══ Extracted information ══

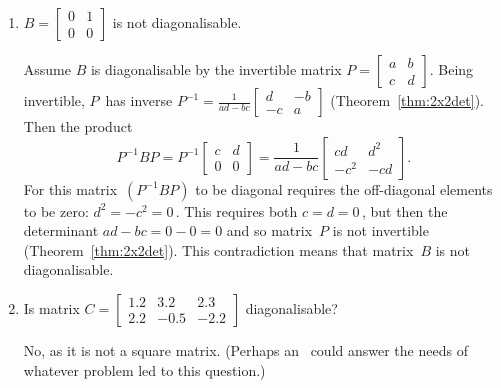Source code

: \begin{example}
\begin{enumerate}
\item \label{eg:diagonaliseb}\(B=\begin{bmatrix} 0&1\\0&0 \end{bmatrix}\) is not diagonalisable.
\begin{solution} 
Assume \(B\) is diagonalisable by the invertible matrix \(P=\begin{bmatrix} a&b\\c&d \end{bmatrix}\).
Being invertible, \(P\)~has inverse \(P^{-1}=\frac1{ad-bc}\begin{bmatrix} d&-b\\-c&a \end{bmatrix}\)  (Theorem~\ref{thm:2x2det}).
Then the product
\begin{equation*}
P^{-1}BP=P^{-1}\begin{bmatrix} c&d\\0&0 \end{bmatrix}
=\frac1{ad-bc}\begin{bmatrix} cd&d^2\\-c^2&-cd \end{bmatrix}.
\end{equation*}
For this matrix~\((P^{-1}BP)\) to be diagonal requires the off-diagonal elements to be zero: \(d^2=-c^2=0\)\,.
This requires both \(c=d=0\)\,, but then the determinant \(ad-bc=0-0=0\) and so matrix~\(P\) is not invertible (Theorem~\ref{thm:2x2det}).
This contradiction means that matrix~\(B\) is not diagonalisable.
\end{solution}

\item Is matrix \(C=\begin{bmatrix}1.2& 3.2& 2.3
\\   2.2&-0.5&-2.2\end{bmatrix}\) diagonalisable?
\begin{solution} 
No, as it is not a square matrix.
(Perhaps an \svd\ could answer the needs of whatever problem led to this question.) 
\end{solution}

\end{enumerate}
\end{example}


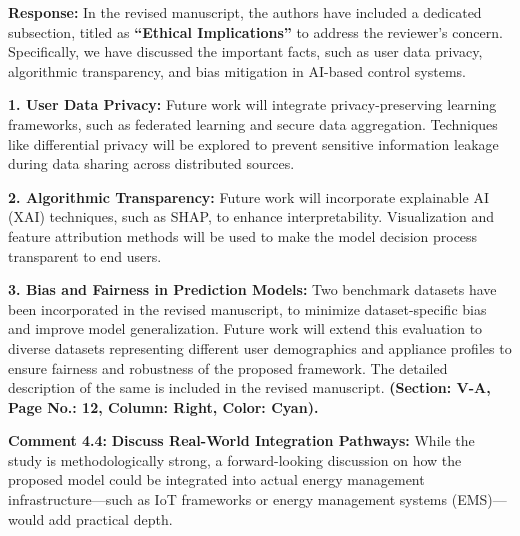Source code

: \documentclass[12pt]{article}
\begin{document}
\hspace{-1.5em}\textbf{Response:}
In the revised manuscript, the authors have included a dedicated subsection, 
titled as \textbf{“Ethical Implications”} to address the reviewer’s concern. Specifically, we have discussed the important facts, such as user data privacy, algorithmic transparency, and bias mitigation in AI-based control systems.
\vspace{0.15cm}

\textbf{1. User Data Privacy:} Future work will integrate privacy-preserving learning frameworks, such as federated learning and secure data aggregation. Techniques like differential privacy will be explored to prevent sensitive information leakage during data sharing across distributed sources.
\vspace{0.15cm}

\textbf{2. Algorithmic Transparency:} Future work will incorporate explainable AI (XAI) techniques, such as SHAP, to enhance interpretability. Visualization and feature attribution methods will be used to make the model decision process transparent to end users.
\vspace{0.15cm}

\textbf{3. Bias and Fairness in Prediction Models:} Two benchmark datasets have been incorporated in the revised manuscript, to  minimize dataset-specific bias and improve model generalization. Future work will extend this evaluation to diverse datasets representing different user demographics and appliance profiles to ensure fairness and robustness of the proposed framework.\newline
The detailed description of the same is included in the revised manuscript. \textbf{(Section: V-A, Page No.: 12, Column: Right, Color: Cyan).}
\newline

\noindent\textbf{Comment 4.4:} \textbf{Discuss Real-World Integration Pathways:} While the study is methodologically strong, a forward-looking discussion on how the proposed model could be integrated into actual energy management infrastructure—such as IoT frameworks or energy management systems (EMS)—would add practical depth.
\vspace{0.15cm}
\end{document}
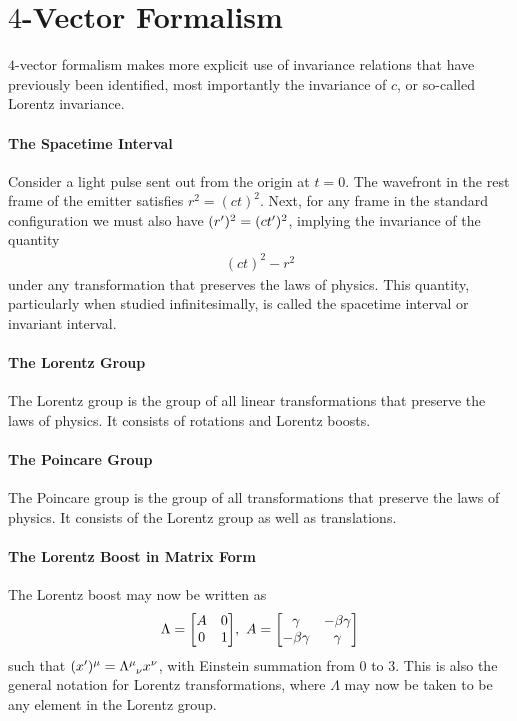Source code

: \section{$4$-Vector Formalism}

$4$-vector formalism makes more explicit use of invariance relations that have previously been identified, most importantly the invariance of $c$, or so-called Lorentz invariance.

\paragraph{The Spacetime Interval}
Consider a light pulse sent out from the origin at $t = 0$. The wavefront in the rest frame of the emitter satisfies $r^{2} = (ct)^{2}$. Next, for any frame in the standard configuration we must also have $(r^{\prime})^{2} = (ct^{\prime})^{2}$, implying the invariance of the quantity
\begin{align*}
	(ct)^{2} - r^{2}
\end{align*}
under any transformation that preserves the laws of physics. This quantity, particularly when studied infinitesimally, is called the spacetime interval or invariant interval.

\paragraph{The Lorentz Group}
The Lorentz group is the group of all linear transformations that preserve the laws of physics. It consists of rotations and Lorentz boosts.

\paragraph{The Poincare Group}
The Poincare group is the group of all transformations that preserve the laws of physics. It consists of the Lorentz group as well as translations.

\paragraph{The Lorentz Boost in Matrix Form}
The Lorentz boost may now be written as
\begin{align*}
	\Lambda =
	\mqty[
		A & 0 \\
		0 & 1
	],\ 
	A =
	\mqty[
		\gamma       & -\beta\gamma \\
		-\beta\gamma & \gamma
	]
\end{align*}
such that $(x\p)^{\mu} = \tensor{\Lambda}{^{\mu}_{\nu}}x^{\nu}$, with Einstein summation from $0$ to $3$. This is also the general notation for Lorentz transformations, where $\Lambda$ may now be taken to be any element in the Lorentz group.

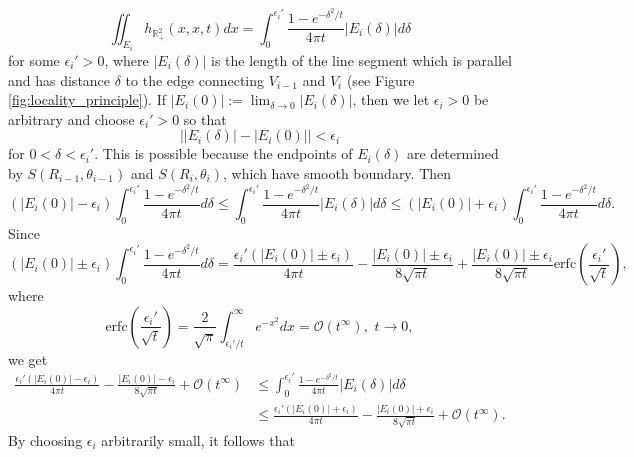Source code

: \documentclass{amsart}
\theoremstyle{definition}
\newcommand*{\R}{\mathbb{R}}
\begin{document}
\begin{equation*}
    \iint_{E_i} h_{\R_+^2}(x,x,t) dx = \int_0^{\epsilon_i'} \frac{1 - e^{-\delta^2/t}}{4\pi t} |E_i(\delta)| d\delta
\end{equation*}
for some $\epsilon_i' > 0$, where $|E_i(\delta)|$ is the length of the line segment which is parallel and has distance $\delta$ to the edge connecting $V_{i-1}$ and $V_i$ (see Figure \ref{fig:locality_principle}). If $|E_i(0)| := \lim_{\delta \to 0} |E_i(\delta)|$, then we let $\epsilon_i > 0$ be arbitrary and choose $\epsilon_i' > 0$ so that
\begin{equation*}
    \big||E_i(\delta)| - |E_i(0)|\big| < \epsilon_i
\end{equation*}
for $0 < \delta < \epsilon_i'$. This is possible because the endpoints of $E_i(\delta)$ are determined by $S(R_{i-1},\theta_{i-1})$ and $S(R_i,\theta_i)$, which have smooth boundary. Then
\begin{equation*}
    (|E_i(0)| - \epsilon_i)\int_0^{\epsilon_i'} \frac{1 - e^{-\delta^2/t}}{4\pi t} d\delta \leq \int_0^{\epsilon_i'} \frac{1 - e^{-\delta^2/t}}{4\pi t} |E_i(\delta)| d\delta \leq (|E_i(0)| + \epsilon_i)\int_0^{\epsilon_i'} \frac{1 - e^{-\delta^2/t}}{4\pi t} d\delta.
\end{equation*}
Since
\begin{equation*}
    (|E_i(0)| \pm \epsilon_i)\int_0^{\epsilon_i'} \frac{1 - e^{-\delta^2/t}}{4\pi t} d\delta = \frac{\epsilon_i'(|E_i(0)| \pm \epsilon_i)}{4\pi t} - \frac{|E_i(0)| \pm \epsilon_i}{8\sqrt{\pi t}} + \frac{|E_i(0)| \pm \epsilon_i}{8\sqrt{\pi t}}\text{erfc}\left(\frac{\epsilon_i'}{\sqrt{t}}\right),
\end{equation*}
where 
\begin{equation*}
    \text{erfc}\left(\frac{\epsilon_i'}{\sqrt{t}}\right) = \frac{2}{\sqrt{\pi}} \int_{\epsilon_i'/t}^\infty e^{-x^2} dx = \mathcal{O}(t^\infty), \,\, t \to 0, %
\end{equation*}
we get
\begin{align*}
    \frac{\epsilon_i'(|E_i(0)| - \epsilon_i)}{4\pi t} - \frac{|E_i(0)| - \epsilon_i}{8\sqrt{\pi t}} + \mathcal{O}(t^\infty) &\leq \int_0^{\epsilon_i'} \frac{1 - e^{-\delta^2/t}}{4\pi t} |E_i(\delta)| d\delta \\
    &\leq \frac{\epsilon_i'(|E_i(0)| + \epsilon_i)}{4\pi t} - \frac{|E_i(0)| + \epsilon_i}{8\sqrt{\pi t}} + \mathcal{O}(t^\infty).
\end{align*}
By choosing $\epsilon_i$ arbitrarily small, it follows that 
\end{document}
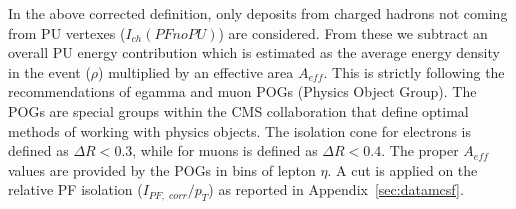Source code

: In the above corrected definition, only deposits from charged hadrons not coming from PU vertexes ($I_{ch}(PFnoPU)$) are considered.  From these we subtract an overall PU energy contribution which is estimated as the average energy density in the event ($\rho$) multiplied by an effective area $A_{eff}$. This is strictly following the recommendations of egamma and muon POGs (Physics Object Group). The POGs are special groups within the CMS collaboration that define optimal methods of working with physics objects. The isolation cone for electrons is defined as $\Delta R < 0.3$, while for muons is defined as $\Delta R < 0.4$. The proper $A_{eff}$ values are provided by the POGs in bins of lepton $\eta$. A cut is applied on the relative PF isolation ($I_{PF, \,\, corr} / p_T$) as reported in Appendix~\ref{sec:datamcsf}.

═══

• [Exercise goal] After identifying the lines above that contain "paragraph", copy each one.

• [Answer space]
\paragraph{The Spacetime Interval}
\paragraph{The Lorentz Group}
\paragraph{The Poincare Group}
\paragraph{The Lorentz Boost in Matrix Form}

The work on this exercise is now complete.